Every record below must be copied exactly, with images dropped.

# The records
※ ※ ※

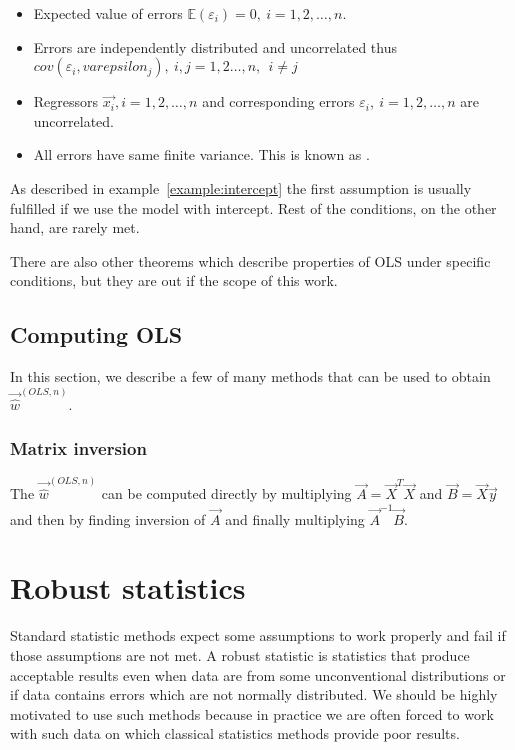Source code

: \begin{itemize} \label{ols:assumptions}
  \item Expected value of errors $\mathbb{E}(\varepsilon_i) = 0, \ i = 1,2, \ldots , n$.
  \item Errors are independently distributed and uncorrelated thus \\ $cov(\varepsilon_i, varepsilon_j), \ i, j = 1, 2 \ldots , n, \ \ i \neq j$
  \item Regressors $\vec{x_i}, i = 1, 2, \ldots , n$ and corresponding errors 
$\varepsilon_i, \ i = 1,2, \ldots , n$ are uncorrelated.
 \item All errors have same finite variance. This is known as .
\end{itemize}

\begin{note}
 As described in example~\ref{example:intercept} the first assumption is usually fulfilled if we use the model with intercept. Rest of the conditions, on the other hand, are rarely met.
\end{note}

There are also other theorems which describe properties of OLS under specific conditions, but they are out if the scope of this work.

\subsection{Computing OLS}
In this section, we describe a few of many methods that can be used to obtain  $\vec{\hat{w}}^{(OLS,n)}$. 

\subsubsection*{Matrix inversion}
The $\vec{\hat{w}}^{(OLS,n)}$ can be computed directly by multiplying $\vec{A} = \vec{X}^T\vec{X}$ and $\vec{B} = \vec{X}\vec{y}$ and then by finding inversion of $\vec{A}$  and finally multiplying $\vec{A}^{-1}\vec{B}$.




\section{Robust statistics} \label{section:roboust}
Standard statistic methods expect some assumptions to work properly and fail if those assumptions are not met. A robust statistic is statistics that produce acceptable results even when data are from some unconventional distributions or if data contains errors which are not normally distributed. We should be highly motivated to use such methods because in practice we are often forced to work with such data on which classical statistics methods provide poor results.

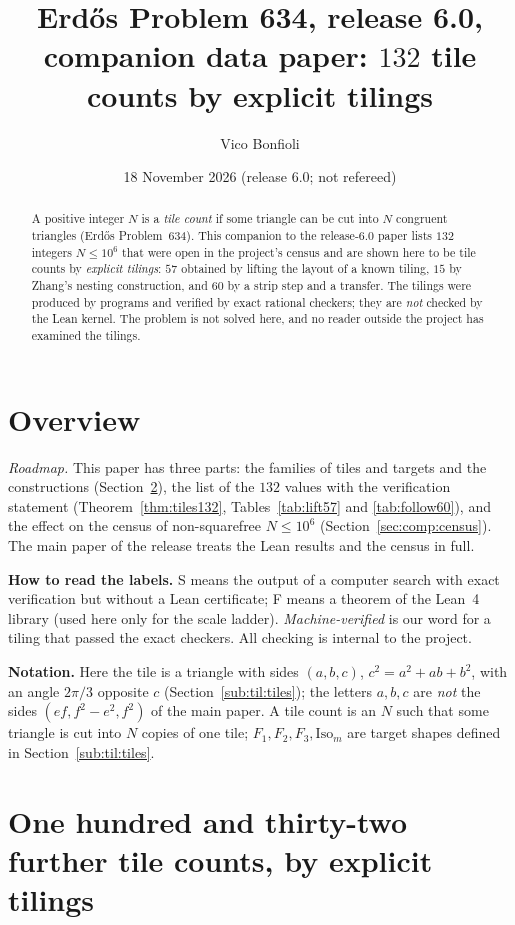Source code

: \documentclass[11pt,reqno]{amsart}
\title[Companion data paper]{Erd\H{o}s Problem 634, release 6.0, companion data paper: $132$ tile counts by explicit tilings}
\author{Vico Bonfioli}
\date{18 November 2026 (release 6.0; not refereed)}
\theoremstyle{plain}
\theoremstyle{definition}
\newcommand{\sF}{\textup{\textsf{F}}}
\newcommand{\sS}{\textup{\textsf{S}}}
\begin{document}
\begin{abstract}
A positive integer $N$ is a \emph{tile count} if some triangle can be cut into $N$ congruent triangles (Erd\H{o}s Problem~634).
This companion to the release-6.0 paper lists $132$ integers $N\le10^6$ that were open in the project's census and are shown here
to be tile counts by \emph{explicit tilings}: $57$ obtained by lifting the layout of a known tiling, $15$ by Zhang's nesting
construction, and $60$ by a strip step and a transfer. The tilings were produced by programs and verified by exact rational
checkers; they are \emph{not} checked by the Lean kernel. The problem is not solved here, and no reader outside the project has examined the tilings.
\end{abstract}
\maketitle

\section{Overview}\label{sec:comp:overview}
\emph{Roadmap.} This paper has three parts: the families of tiles and targets and the constructions (Section~\ref{sec:tilings}), the list of
the $132$ values with the verification statement (Theorem~\ref{thm:tiles132}, Tables~\ref{tab:lift57} and \ref{tab:follow60}), and the effect on the census of
non-squarefree $N\le10^6$ (Section~\ref{sec:comp:census}). The main paper of the release treats the Lean results and the census in full.

\textbf{How to read the labels.} \sS{} means the output of a computer search with exact verification but without a Lean
certificate; \sF{} means a theorem of the Lean~4 library (used here only for the scale ladder). \emph{Machine-verified} is
our word for a tiling that passed the exact checkers. All checking is internal to the project.

\textbf{Notation.} Here the tile is a triangle with sides $(a,b,c)$, $c^2=a^2+ab+b^2$, with an angle $2\pi/3$ opposite $c$
(Section~\ref{sub:til:tiles}); the letters $a,b,c$ are \emph{not} the sides $(ef,f^2-e^2,f^2)$ of the main paper. A tile count is an
$N$ such that some triangle is cut into $N$ copies of one tile; $F_1,F_2,F_3,\mathrm{Iso}_m$ are target shapes defined in
Section~\ref{sub:til:tiles}.


\section{One hundred and thirty-two further tile counts, by explicit tilings}\label{sec:tilings}
\end{document}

※ ※ ※

# Completed exercise
Source code

: \begin{itemize} \label{ols:assumptions}
  \item Expected value of errors $\mathbb{E}(\varepsilon_i) = 0, \ i = 1,2, \ldots , n$.
  \item Errors are independently distributed and uncorrelated thus \\ $cov(\varepsilon_i, varepsilon_j), \ i, j = 1, 2 \ldots , n, \ \ i \neq j$
  \item Regressors $\vec{x_i}, i = 1, 2, \ldots , n$ and corresponding errors 
$\varepsilon_i, \ i = 1,2, \ldots , n$ are uncorrelated.
 \item All errors have same finite variance. This is known as .
\end{itemize}

\begin{note}
 As described in example~\ref{example:intercept} the first assumption is usually fulfilled if we use the model with intercept. Rest of the conditions, on the other hand, are rarely met.
\end{note}

There are also other theorems which describe properties of OLS under specific conditions, but they are out if the scope of this work.

\subsection{Computing OLS}
In this section, we describe a few of many methods that can be used to obtain  $\vec{\hat{w}}^{(OLS,n)}$. 

\subsubsection*{Matrix inversion}
The $\vec{\hat{w}}^{(OLS,n)}$ can be computed directly by multiplying $\vec{A} = \vec{X}^T\vec{X}$ and $\vec{B} = \vec{X}\vec{y}$ and then by finding inversion of $\vec{A}$  and finally multiplying $\vec{A}^{-1}\vec{B}$.




\section{Robust statistics} \label{section:roboust}
Standard statistic methods expect some assumptions to work properly and fail if those assumptions are not met. A robust statistic is statistics that produce acceptable results even when data are from some unconventional distributions or if data contains errors which are not normally distributed. We should be highly motivated to use such methods because in practice we are often forced to work with such data on which classical statistics methods provide poor results.

Source code

: \documentclass[11pt,reqno]{amsart}
\title[Companion data paper]{Erd\H{o}s Problem 634, release 6.0, companion data paper: $132$ tile counts by explicit tilings}
\author{Vico Bonfioli}
\date{18 November 2026 (release 6.0; not refereed)}
\theoremstyle{plain}
\theoremstyle{definition}
\newcommand{\sF}{\textup{\textsf{F}}}
\newcommand{\sS}{\textup{\textsf{S}}}
\begin{document}
\begin{abstract}
A positive integer $N$ is a \emph{tile count} if some triangle can be cut into $N$ congruent triangles (Erd\H{o}s Problem~634).
This companion to the release-6.0 paper lists $132$ integers $N\le10^6$ that were open in the project's census and are shown here
to be tile counts by \emph{explicit tilings}: $57$ obtained by lifting the layout of a known tiling, $15$ by Zhang's nesting
construction, and $60$ by a strip step and a transfer. The tilings were produced by programs and verified by exact rational
checkers; they are \emph{not} checked by the Lean kernel. The problem is not solved here, and no reader outside the project has examined the tilings.
\end{abstract}
\maketitle

\section{Overview}\label{sec:comp:overview}
\emph{Roadmap.} This paper has three parts: the families of tiles and targets and the constructions (Section~\ref{sec:tilings}), the list of
the $132$ values with the verification statement (Theorem~\ref{thm:tiles132}, Tables~\ref{tab:lift57} and \ref{tab:follow60}), and the effect on the census of
non-squarefree $N\le10^6$ (Section~\ref{sec:comp:census}). The main paper of the release treats the Lean results and the census in full.

\textbf{How to read the labels.} \sS{} means the output of a computer search with exact verification but without a Lean
certificate; \sF{} means a theorem of the Lean~4 library (used here only for the scale ladder). \emph{Machine-verified} is
our word for a tiling that passed the exact checkers. All checking is internal to the project.

\textbf{Notation.} Here the tile is a triangle with sides $(a,b,c)$, $c^2=a^2+ab+b^2$, with an angle $2\pi/3$ opposite $c$
(Section~\ref{sub:til:tiles}); the letters $a,b,c$ are \emph{not} the sides $(ef,f^2-e^2,f^2)$ of the main paper. A tile count is an
$N$ such that some triangle is cut into $N$ copies of one tile; $F_1,F_2,F_3,\mathrm{Iso}_m$ are target shapes defined in
Section~\ref{sub:til:tiles}.


\section{One hundred and thirty-two further tile counts, by explicit tilings}\label{sec:tilings}
\end{document}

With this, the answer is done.